Mit Bestürzung und Fassungslosigkeit reagiert die Freundschaftsgesellschaft BRD-Kuba e.V. auf den Brandanschlag auf die Botschaft der Republik Kuba in Paris in der vergangenen Nacht. Dieser Anschlag, bei dem der Verlust von Menschenleben in Kauf genommen wurde, macht deutlich, welches Ausmaß an Verrohung die sogenannten Proteste gegen die kubanische Regierung mittlerweile angenommen haben.
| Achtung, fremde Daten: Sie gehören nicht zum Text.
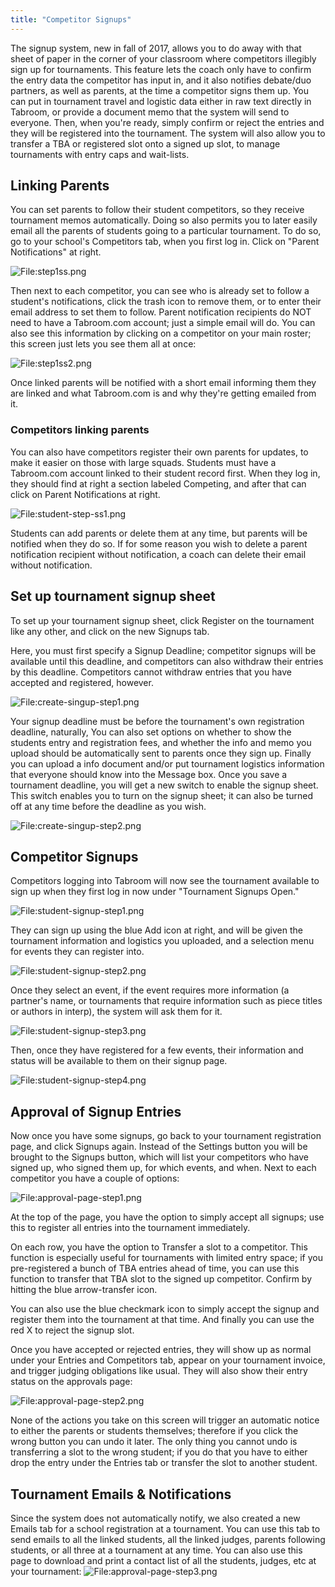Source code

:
 ```yaml
---
title: "Competitor Signups"
---
```


The signup system, new in fall of 2017, allows you to do away with that
sheet of paper in the corner of your classroom where competitors
illegibly sign up for tournaments. This feature lets the coach only have
to confirm the entry data the competitor has input in, and it also
notifies debate/duo partners, as well as parents, at the time a
competitor signs them up. You can put in tournament travel and logistic
data either in raw text directly in Tabroom, or provide a document memo
that the system will send to everyone. Then, when you're ready, simply
confirm or reject the entries and they will be registered into the
tournament. The system will also allow you to transfer a TBA or
registered slot onto a signed up slot, to manage tournaments with entry
caps and wait-lists.

## Linking Parents

You can set parents to follow their student competitors, so they receive
tournament memos automatically. Doing so also permits you to later
easily email all the parents of students going to a particular
tournament. To do so, go to your school's Competitors tab, when you
first log in. Click on "Parent Notifications" at right.

<img src="/screenshots/step1ss.png" title="File:step1ss.png" />

Then next to each competitor, you can see who is already set to follow a
student's notifications, click the trash icon to remove them, or to
enter their email address to set them to follow. Parent notification
recipients do NOT need to have a Tabroom.com account; just a simple
email will do. You can also see this information by clicking on a
competitor on your main roster; this screen just lets you see them all
at once:

<img src="/screenshots/step1ss2.png" title="File:step1ss2.png" />

Once linked parents will be notified with a short email informing them
they are linked and what Tabroom.com is and why they're getting emailed
from it.

### Competitors linking parents

You can also have competitors register their own parents for updates, to
make it easier on those with large squads. Students must have a
Tabroom.com account linked to their student record first. When they log
in, they should find at right a section labeled Competing, and after
that can click on Parent Notifications at right.

<img src="/screenshots/student-step-ss1.png" title="File:student-step-ss1.png" />

Students can add parents or delete them at any time, but parents will be
notified when they do so. If for some reason you wish to delete a parent
notification recipient without notification, a coach can delete their
email without notification.

## Set up tournament signup sheet

To set up your tournament signup sheet, click Register on the tournament
like any other, and click on the new Signups tab.

Here, you must first specify a Signup Deadline; competitor signups will
be available until this deadline, and competitors can also withdraw
their entries by this deadline. Competitors cannot withdraw entries that
you have accepted and registered, however.

<img src="/screenshots/create-singup-step1.png"
title="File:create-singup-step1.png" />

Your signup deadline must be before the tournament's own registration
deadline, naturally, You can also set options on whether to show the
students entry and registration fees, and whether the info and memo you
upload should be automatically sent to parents once they sign up.
Finally you can upload a info document and/or put tournament logistics
information that everyone should know into the Message box. Once you
save a tournament deadline, you will get a new switch to enable the
signup sheet. This switch enables you to turn on the signup sheet; it
can also be turned off at any time before the deadline as you wish.

<img src="/screenshots/create-singup-step2.png"
title="File:create-singup-step2.png" />

## Competitor Signups

Competitors logging into Tabroom will now see the tournament available
to sign up when they first log in now under "Tournament Signups Open."

<img src="/screenshots/student-signup-step1.png"
title="File:student-signup-step1.png" />

They can sign up using the blue Add icon at right, and will be given the
tournament information and logistics you uploaded, and a selection menu
for events they can register into.

<img src="/screenshots/student-signup-step2.png"
title="File:student-signup-step2.png" />

Once they select an event, if the event requires more information (a
partner's name, or tournaments that require information such as piece
titles or authors in interp), the system will ask them for it.

<img src="/screenshots/student-signup-step3.png"
title="File:student-signup-step3.png" />

Then, once they have registered for a few events, their information and
status will be available to them on their signup page.

<img src="/screenshots/student-signup-step4.png"
title="File:student-signup-step4.png" />

## Approval of Signup Entries

Now once you have some signups, go back to your tournament registration
page, and click Signups again. Instead of the Settings button you will
be brought to the Signups button, which will list your competitors who
have signed up, who signed them up, for which events, and when. Next to
each competitor you have a couple of options:

<img src="/screenshots/approval-page-step1.png"
title="File:approval-page-step1.png" />

At the top of the page, you have the option to simply accept all
signups; use this to register all entries into the tournament
immediately.

On each row, you have the option to Transfer a slot to a competitor.
This function is especially useful for tournaments with limited entry
space; if you pre-registered a bunch of TBA entries ahead of time, you
can use this function to transfer that TBA slot to the signed up
competitor. Confirm by hitting the blue arrow-transfer icon.

You can also use the blue checkmark icon to simply accept the signup and
register them into the tournament at that time. And finally you can use
the red X to reject the signup slot.

Once you have accepted or rejected entries, they will show up as normal
under your Entries and Competitors tab, appear on your tournament
invoice, and trigger judging obligations like usual. They will also show
their entry status on the approvals page:

<img src="/screenshots/approval-page-step2.png"
title="File:approval-page-step2.png" />

None of the actions you take on this screen will trigger an automatic
notice to either the parents or students themselves; therefore if you
click the wrong button you can undo it later. The only thing you cannot
undo is transferring a slot to the wrong student; if you do that you
have to either drop the entry under the Entries tab or transfer the slot
to another student.

## Tournament Emails & Notifications

Since the system does not automatically notify, we also created a new
Emails tab for a school registration at a tournament. You can use this
tab to send emails to all the linked students, all the linked judges,
parents following students, or all three at a tournament at any time.
You can also use this page to download and print a contact list of all
the students, judges, etc at your tournament:
<img src="/screenshots/approval-page-step3.png" title="File:approval-page-step3.png" />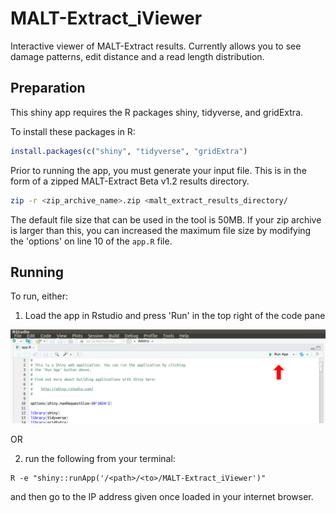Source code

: # MALT-Extract_iViewer

Interactive viewer of MALT-Extract results. Currently allows you to see damage patterns, edit distance and a read length distribution.

## Preparation
This shiny app requires the R packages shiny, tidyverse, and gridExtra.

To install these packages in R:

```R
install.packages(c("shiny", "tidyverse", "gridExtra")
```

Prior to running the app, you must generate your input file. This is in the form of a zipped MALT-Extract Beta v1.2 results directory.

```bash
zip -r <zip_archive_name>.zip <malt_extract_results_directory/
```

The default file size that can be used in the tool is 50MB. If your zip archive is larger than this, you can increased the maximum file size by modifying the 'options' on line 10 of the `app.R` file.

## Running

To run, either:

1) Load the app in Rstudio and press 'Run' in the top right of the code pane

![How to run in Rstudio](images/01-rstudio_instructions.png)

OR

2) run the following from your terminal:

```
R -e "shiny::runApp('/<path>/<to>/MALT-Extract_iViewer')"
```

and then go to the IP address given once loaded in your internet browser.
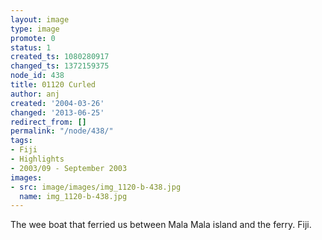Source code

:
 ```yaml
---
layout: image
type: image
promote: 0
status: 1
created_ts: 1080280917
changed_ts: 1372159375
node_id: 438
title: 01120 Curled
author: anj
created: '2004-03-26'
changed: '2013-06-25'
redirect_from: []
permalink: "/node/438/"
tags:
- Fiji
- Highlights
- 2003/09 - September 2003
images:
- src: image/images/img_1120-b-438.jpg
  name: img_1120-b-438.jpg
---
```

The wee boat that ferried us between Mala Mala island and the ferry. Fiji.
Diese Entwicklung hatte sich abgezeichnet. Auf den vereinzelten Demonstrationen unter dem Motto #SOSCuba, die in den letzten Wochen auch in Deutschland stattfanden, hatten sich Angehörige der exilkubanischen Community zunehmend militant gebärdet. Die Forderung nach einer US-Militärintervention zum Sturz der kubanischen Regierung war dabei dominierend. Über die Sozialen Netzwerke wurden Personen, die der Kuba-Solidarität zugerechnet wurden, verbal angegriffen und mit körperlicher Gewalt bedroht. Die Lautsprecherdurchsagen auf den Kundgebungen konzentrierten sich darauf, Repräsentanten der kubanischen Regierung vulgär zu beschimpfen und Andersdenkende homophob zu beleidigen. Am Rande der Contra-Kundgebung in Frankfurt/M. am 16.7.2021  am es zu tätlichen Übergriffen; Andersdenkende wurden durch Kundgebungsteilnehmer*innen bespuckt, getreten und geschlagen.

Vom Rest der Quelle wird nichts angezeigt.